Per chi critica Redoldi, secondo Musolino, “la capacità dello Stato di contrastare adeguatamente il fenomeno mafioso si misura tutta sul mantenimento integrale del regime del 41 bis. Ma così facendo, se ne fa un mito intoccabile, tacendone le inefficienze e, soprattutto, trascurando i temi dell’antimafia sociale, quella che ambisce ad incidere sui fattori genetici del fenomeno che risiedono nella oggettiva povertà economica e culturale di alcune zone del Paese. Sostenere il totem del 41 bis fa comodo a tanti perché così non si affrontano le vere criticità sottese al fenomeno mafioso”.

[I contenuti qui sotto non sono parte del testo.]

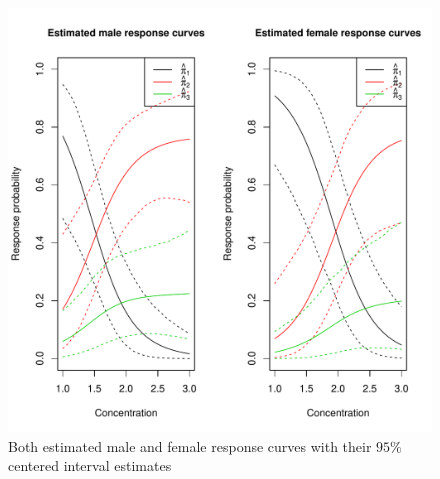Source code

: \documentclass[]{article}
\begin{document}
\begin{enumerate}
{\begin{itemize}
        	\begin{figure}[ht!]
        		\centering
        		\includegraphics[scale = 0.5]{"pic/HW4_2/BERC_1"}
        		\caption{Both estimated male and female response curves with their $95\%$ centered interval estimates}
        		\label{3_BERC}
        	\end{figure}
        	
        \end{itemize}
        
}
\end{enumerate}
\end{document}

“Il 41 bis è necessario. Ma anche al detenuto mafioso va data la possibilità di rieducarsi” - Il tema è sensibile, e il pm argomenta: “Lo ribadisco: l’istituto è necessario, perché l’esperienza, anche quella dei detenuti mafiosi in regime di alta sicurezza, dimostra come costoro abbiano un atteggiamento refrattario alle proposte rieducative e tendano a ripetere anche all’interno delle strutture detentive quelle che sono le modalità relazionali e i metodi che caratterizzano l’organizzazione”. C’è bisogno, però, di “consentire valutazioni individualizzate dei singoli percorsi detentivi che non siano viziate da pregiudizi irresistibili, ma siano capaci di garantire anche al detenuto mafioso la possibilità di emendarsi e usare il tempo trascorso in carcere quale momento di rieducazione ed emancipazione dall’organizzazione e dai suoi metodi”.

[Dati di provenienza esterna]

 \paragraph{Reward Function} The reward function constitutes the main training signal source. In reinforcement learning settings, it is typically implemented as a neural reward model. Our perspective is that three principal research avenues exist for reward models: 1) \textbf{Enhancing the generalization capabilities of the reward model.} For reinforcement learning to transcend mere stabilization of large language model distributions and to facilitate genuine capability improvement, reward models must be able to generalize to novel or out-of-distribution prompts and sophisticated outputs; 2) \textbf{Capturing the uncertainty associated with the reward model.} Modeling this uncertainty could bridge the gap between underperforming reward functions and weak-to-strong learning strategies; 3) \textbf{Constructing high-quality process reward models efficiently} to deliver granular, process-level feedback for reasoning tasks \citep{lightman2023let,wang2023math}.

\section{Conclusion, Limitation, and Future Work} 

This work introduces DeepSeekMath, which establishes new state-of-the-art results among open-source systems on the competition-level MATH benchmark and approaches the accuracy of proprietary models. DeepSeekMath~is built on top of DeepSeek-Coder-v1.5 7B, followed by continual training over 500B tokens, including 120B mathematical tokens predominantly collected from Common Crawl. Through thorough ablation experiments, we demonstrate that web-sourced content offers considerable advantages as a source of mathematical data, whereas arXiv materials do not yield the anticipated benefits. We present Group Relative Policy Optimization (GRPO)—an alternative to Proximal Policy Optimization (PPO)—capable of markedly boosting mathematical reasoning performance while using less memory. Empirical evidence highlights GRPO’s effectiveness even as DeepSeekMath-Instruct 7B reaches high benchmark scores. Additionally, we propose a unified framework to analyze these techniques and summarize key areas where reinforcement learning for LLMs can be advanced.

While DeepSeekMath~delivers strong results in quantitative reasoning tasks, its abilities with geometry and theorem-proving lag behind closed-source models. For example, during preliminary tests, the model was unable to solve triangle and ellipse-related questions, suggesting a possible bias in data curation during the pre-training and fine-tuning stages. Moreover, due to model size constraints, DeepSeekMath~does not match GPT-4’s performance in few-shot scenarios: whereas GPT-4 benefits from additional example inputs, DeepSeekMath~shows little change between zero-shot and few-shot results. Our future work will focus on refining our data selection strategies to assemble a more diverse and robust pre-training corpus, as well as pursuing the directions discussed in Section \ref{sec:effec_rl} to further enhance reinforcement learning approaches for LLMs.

“Continuare a ragionare in termini emergenziali di lotta alla mafia è ormai antistorico” - “Io credo - spiega ancora Musolino - che la necessità di una detenzione ispirata al massimo rispetto delle dignità umana sia ineludibile e sia imposta dalla Costituzione e dalla normativa internazionale. Sulla base di questa ispirazione di fondo, credo sia giunto il tempo di rivalutare con attenzione un istituto indispensabile nel contrasto alle mafie, riformandone i profili puramente afflittivi ed accentuando la rilevanza di una valutazione individualizzata di ciascun detenuto. Continuare a ragionare in termini emergenziali di lotta alla mafia è ormai antistorico: è un fenomeno ormai cronicizzato che deve essere affrontato con una legislazione in grado di tenere insieme le ragioni della sicurezza sociale con quelle dei diritti dei soggetti coinvolti nei processi”.

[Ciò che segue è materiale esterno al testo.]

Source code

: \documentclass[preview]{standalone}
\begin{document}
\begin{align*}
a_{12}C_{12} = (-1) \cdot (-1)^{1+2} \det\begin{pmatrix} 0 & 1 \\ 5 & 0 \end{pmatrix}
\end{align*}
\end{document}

“La politica delega tutto al mito della repressione” - In generale, il magistrato ritiene pericoloso trasformare temi in “guerre di religione”: “rifiutare il confronto e descrivere come un traditore dell’antimafia chi muove da altre valutazioni credo sia profondamente sbagliato. Costruire su questa materia totem pregiudiziali non aiuta l’antimafia, aiuta piuttosto quelli che sull’antimafia fanno carriera e gran parte della politica”.

Che “sembra non volersi assumere le responsabilità che deriverebbero da una antimafia sociale, sicché preferisce delegare tutto al mito della repressione e a quello della mafia, che si coltivano vicendevolmente. Se pensiamo che da trent’anni il modo di approcciare alla mafia è solo quello della repressione, chi pensa che questo sia ancora il solo metodo per fronteggiarla dovrebbe chiedersi perché questa ricetta non ha funzionato. Questo non vuol dire sottovalutare la natura del fenomeno mafioso, ma sottolineare che una normativa repressiva di corto respiro non rappresenta più, a mio parere, una strategia adeguata”.